Western Trillium, TRILLIUM OVATUM

from the the April 19, 2009 Newsletter, issued from the Siskiyou Mountains west of Grants Pass, Oregon:
A DRIFT OF TRILLIUMS

I'd never heard anyone refer to a "drift" of anything until on the Internet I was checking out the gorgeous, white-blossomed wildflower shown above.

That's the Western Trillium, TRILLIUM OVATUM, which at least one wildflower fancier calls the "most beautiful of all native flowers." I've run into several authors referring to "drifts" of them. That's an evocative term and when you see large numbers of them nodding gracefully in an afternoon wind among frilly ferns in a moist, forest grove, "drift" seems a good word to apply to them -- though I'd be just as happy referring to a "diffusion" of them, or maybe a "chiming," a "fragrance" or even a "murmuring."

A few weeks ago in Mississippi I introduced you to our common trillium species there, which was very different. Its blossom was dark maroon, the flower wasn't "stalked" with a stem between it and the three leaves below it (as with our Western Trillium), and it was endemic to a tiny part of the country.
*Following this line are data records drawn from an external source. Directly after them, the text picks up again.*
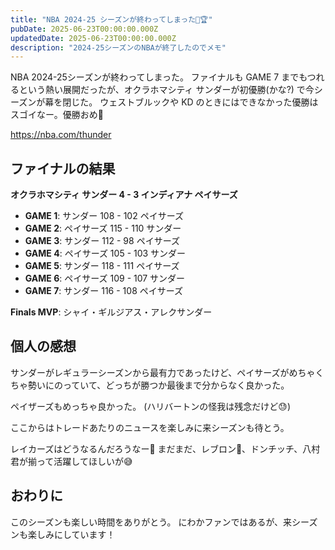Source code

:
 ```yaml
---
title: "NBA 2024-25 シーズンが終わってしまった🏀🏆"
pubDate: 2025-06-23T00:00:00.000Z
updatedDate: 2025-06-23T00:00:00.000Z
description: "2024-25シーズンのNBAが終了したのでメモ"
---
```


NBA 2024-25シーズンが終わってしまった。
ファイナルも GAME 7 までもつれるという熱い展開だったが、オクラホマシティ サンダーが初優勝(かな?) で今シーズンが幕を閉じた。
ウェストブルックや KD のときにはできなかった優勝はスゴイなー。優勝おめ🎉

https://nba.com/thunder

## ファイナルの結果

**オクラホマシティ サンダー 4 - 3 インディアナ ペイサーズ**

- **GAME 1**: サンダー 108 - 102 ペイサーズ
- **GAME 2**: ペイサーズ 115 - 110 サンダー
- **GAME 3**: サンダー 112 - 98 ペイサーズ
- **GAME 4**: ペイサーズ 105 - 103 サンダー
- **GAME 5**: サンダー 118 - 111 ペイサーズ
- **GAME 6**: ペイサーズ 109 - 107 サンダー
- **GAME 7**: サンダー 116 - 108 ペイサーズ

**Finals MVP**: シャイ・ギルジアス・アレクサンダー

## 個人の感想

サンダーがレギュラーシーズンから最有力であったけど、ペイサーズがめちゃくちゃ勢いにのっていて、どっちが勝つか最後まで分からなく良かった。

ペイザーズもめっちゃ良かった。
(ハリバートンの怪我は残念だけど😓)

ここからはトレードあたりのニュースを楽しみに来シーズンも待とう。

レイカーズはどうなるんだろうなー🤔
まだまだ、レブロン👑、ドンチッチ、八村君が揃って活躍してほしいが😅

## おわりに

このシーズンも楽しい時間をありがとう。
にわかファンではあるが、来シーズンも楽しみにしています！
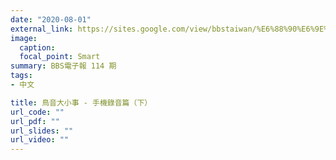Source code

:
 ```yaml
---
date: "2020-08-01"
external_link: https://sites.google.com/view/bbstaiwan/%E6%88%90%E6%9E%9C%E5%B1%95%E7%8F%BE/bbs-taiwan%E9%9B%BB%E5%AD%90%E5%A0%B1/%E9%9B%BB%E5%AD%90%E5%A0%B1114%E6%9C%9F?authuser=0
image:
  caption: 
  focal_point: Smart
summary: BBS電子報 114 期
tags:
- 中文

title: 鳥音大小事 - 手機錄音篇（下）
url_code: ""
url_pdf: ""
url_slides: ""
url_video: ""
---
```

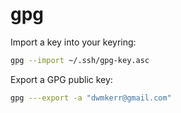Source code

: # gpg

Import a key into your keyring:

```bash
gpg --import ~/.ssh/gpg-key.asc
```

Export a GPG public key:

```bash
gpg ---export -a "dwmkerr@gmail.com"
```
Our white- flowered Western Trillium here occurs widely from British Columbia to California east to Montana and Idaho. I read that its petals turn purple as the flower ages. At this early stage of blooming I find only white flowers and few pink ones.

All my older manuals and field guides place trilliums in the Lily Family, but nowadays they're separated into their own Trillium Family, the Trilliaceae. I can understand why, if only because it's such a novelty for a plant to consist of a whorl of three leaves at the summit of a stem, where a single flower arises. I can't think of anything else like it.

The Trilliaceae comprises six genera of which only the genus Trillium occurs in North America -- except for the monotypic (only one species in the genus), endemic genus Pseudotrillium, which occurs, of all places, "in the Siskiyou Mountains of California and Oregon." I'll sure be looking for that one!